Stored data
____
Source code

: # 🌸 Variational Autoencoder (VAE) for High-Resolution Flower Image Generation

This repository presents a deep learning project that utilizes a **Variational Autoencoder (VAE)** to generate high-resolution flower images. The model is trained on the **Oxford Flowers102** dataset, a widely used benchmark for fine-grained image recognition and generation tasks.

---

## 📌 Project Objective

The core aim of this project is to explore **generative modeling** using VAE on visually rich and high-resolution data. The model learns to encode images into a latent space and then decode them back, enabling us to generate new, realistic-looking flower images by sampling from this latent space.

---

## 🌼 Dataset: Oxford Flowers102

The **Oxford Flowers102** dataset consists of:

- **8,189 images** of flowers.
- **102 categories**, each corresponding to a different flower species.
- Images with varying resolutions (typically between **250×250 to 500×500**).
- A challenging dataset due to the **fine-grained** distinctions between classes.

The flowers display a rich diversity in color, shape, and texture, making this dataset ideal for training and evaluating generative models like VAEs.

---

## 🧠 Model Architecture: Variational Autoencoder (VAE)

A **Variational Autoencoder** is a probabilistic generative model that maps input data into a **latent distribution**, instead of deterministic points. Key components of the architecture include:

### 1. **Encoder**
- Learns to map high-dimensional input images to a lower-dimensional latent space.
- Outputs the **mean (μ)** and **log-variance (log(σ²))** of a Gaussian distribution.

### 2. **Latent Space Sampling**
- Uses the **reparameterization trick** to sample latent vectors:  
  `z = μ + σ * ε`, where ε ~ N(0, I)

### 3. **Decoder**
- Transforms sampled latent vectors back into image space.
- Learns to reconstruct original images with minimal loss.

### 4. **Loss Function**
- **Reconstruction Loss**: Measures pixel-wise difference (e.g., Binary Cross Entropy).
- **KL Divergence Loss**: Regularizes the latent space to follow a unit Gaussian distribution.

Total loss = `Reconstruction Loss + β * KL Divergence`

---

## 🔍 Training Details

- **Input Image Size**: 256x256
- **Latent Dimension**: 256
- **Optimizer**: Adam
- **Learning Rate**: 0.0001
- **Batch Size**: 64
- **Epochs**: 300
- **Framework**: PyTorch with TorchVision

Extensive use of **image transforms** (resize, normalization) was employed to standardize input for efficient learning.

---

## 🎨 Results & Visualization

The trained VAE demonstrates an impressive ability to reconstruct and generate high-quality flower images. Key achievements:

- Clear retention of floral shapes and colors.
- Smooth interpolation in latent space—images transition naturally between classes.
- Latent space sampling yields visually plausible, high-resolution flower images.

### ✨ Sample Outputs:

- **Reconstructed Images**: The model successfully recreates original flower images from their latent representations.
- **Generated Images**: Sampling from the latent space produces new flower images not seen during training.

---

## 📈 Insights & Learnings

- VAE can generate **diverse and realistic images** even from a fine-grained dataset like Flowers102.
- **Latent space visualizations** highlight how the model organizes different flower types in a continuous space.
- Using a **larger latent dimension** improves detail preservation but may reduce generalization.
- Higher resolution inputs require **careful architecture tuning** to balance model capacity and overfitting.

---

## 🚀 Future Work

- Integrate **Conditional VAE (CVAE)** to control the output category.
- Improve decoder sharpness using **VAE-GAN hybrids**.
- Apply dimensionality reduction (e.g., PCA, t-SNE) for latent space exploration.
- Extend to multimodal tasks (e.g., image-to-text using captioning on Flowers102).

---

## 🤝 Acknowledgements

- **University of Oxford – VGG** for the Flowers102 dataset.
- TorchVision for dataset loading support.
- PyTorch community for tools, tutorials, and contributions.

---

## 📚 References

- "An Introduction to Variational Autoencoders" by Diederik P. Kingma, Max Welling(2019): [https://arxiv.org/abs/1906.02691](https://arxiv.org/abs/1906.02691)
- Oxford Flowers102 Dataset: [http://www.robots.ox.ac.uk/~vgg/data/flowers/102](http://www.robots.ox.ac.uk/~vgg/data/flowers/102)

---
____
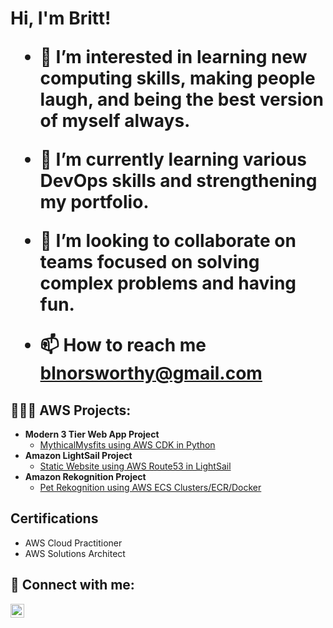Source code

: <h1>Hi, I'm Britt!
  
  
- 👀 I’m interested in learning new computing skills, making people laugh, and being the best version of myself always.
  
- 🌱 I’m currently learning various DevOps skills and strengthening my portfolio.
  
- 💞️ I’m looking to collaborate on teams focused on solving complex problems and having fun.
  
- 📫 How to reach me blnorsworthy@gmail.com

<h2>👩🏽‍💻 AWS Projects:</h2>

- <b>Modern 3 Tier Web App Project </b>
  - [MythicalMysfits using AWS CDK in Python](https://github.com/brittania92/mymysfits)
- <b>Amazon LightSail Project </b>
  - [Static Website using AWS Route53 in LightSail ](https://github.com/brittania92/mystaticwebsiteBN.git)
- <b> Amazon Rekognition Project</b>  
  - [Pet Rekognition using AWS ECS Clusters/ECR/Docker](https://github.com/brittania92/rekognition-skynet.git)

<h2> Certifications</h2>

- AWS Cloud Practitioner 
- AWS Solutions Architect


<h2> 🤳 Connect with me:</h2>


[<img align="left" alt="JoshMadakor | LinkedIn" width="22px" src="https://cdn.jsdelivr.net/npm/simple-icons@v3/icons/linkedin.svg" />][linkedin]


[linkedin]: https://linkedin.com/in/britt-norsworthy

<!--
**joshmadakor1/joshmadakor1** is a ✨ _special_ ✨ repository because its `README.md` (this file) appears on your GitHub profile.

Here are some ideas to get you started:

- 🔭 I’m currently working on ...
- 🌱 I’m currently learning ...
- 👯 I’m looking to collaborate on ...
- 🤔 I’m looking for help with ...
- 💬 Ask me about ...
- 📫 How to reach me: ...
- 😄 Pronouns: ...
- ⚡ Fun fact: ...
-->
____
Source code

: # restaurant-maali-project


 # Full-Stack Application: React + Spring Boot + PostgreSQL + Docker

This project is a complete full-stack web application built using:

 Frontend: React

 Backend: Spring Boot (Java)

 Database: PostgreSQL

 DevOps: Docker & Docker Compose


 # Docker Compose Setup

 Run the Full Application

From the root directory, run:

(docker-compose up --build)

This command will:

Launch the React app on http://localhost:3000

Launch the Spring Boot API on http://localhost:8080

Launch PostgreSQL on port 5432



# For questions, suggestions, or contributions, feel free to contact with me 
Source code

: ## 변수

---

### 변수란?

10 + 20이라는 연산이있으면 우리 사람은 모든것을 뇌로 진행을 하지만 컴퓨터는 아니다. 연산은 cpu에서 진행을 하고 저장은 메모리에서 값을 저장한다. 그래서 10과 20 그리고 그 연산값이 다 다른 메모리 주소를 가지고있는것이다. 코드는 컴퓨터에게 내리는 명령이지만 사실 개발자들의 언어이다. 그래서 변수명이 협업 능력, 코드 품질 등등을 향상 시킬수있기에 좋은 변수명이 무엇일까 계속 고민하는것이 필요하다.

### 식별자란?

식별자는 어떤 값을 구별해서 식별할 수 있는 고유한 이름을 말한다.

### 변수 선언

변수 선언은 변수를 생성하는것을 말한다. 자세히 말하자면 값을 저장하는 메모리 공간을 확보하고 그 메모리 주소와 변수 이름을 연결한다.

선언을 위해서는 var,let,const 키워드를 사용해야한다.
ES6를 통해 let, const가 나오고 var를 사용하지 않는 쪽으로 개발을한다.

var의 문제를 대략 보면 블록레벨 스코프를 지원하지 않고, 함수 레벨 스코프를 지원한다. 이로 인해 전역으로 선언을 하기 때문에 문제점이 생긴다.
____
* [Problem description] From the line that has "- VAE can generate" through the line that has "- **Latent space", copy every line exactly as it appears above, and leave out all others.

* [Your solution]
- VAE can generate **diverse and realistic images** even from a fine-grained dataset like Flowers102.
- **Latent space visualizations** highlight how the model organizes different flower types in a continuous space.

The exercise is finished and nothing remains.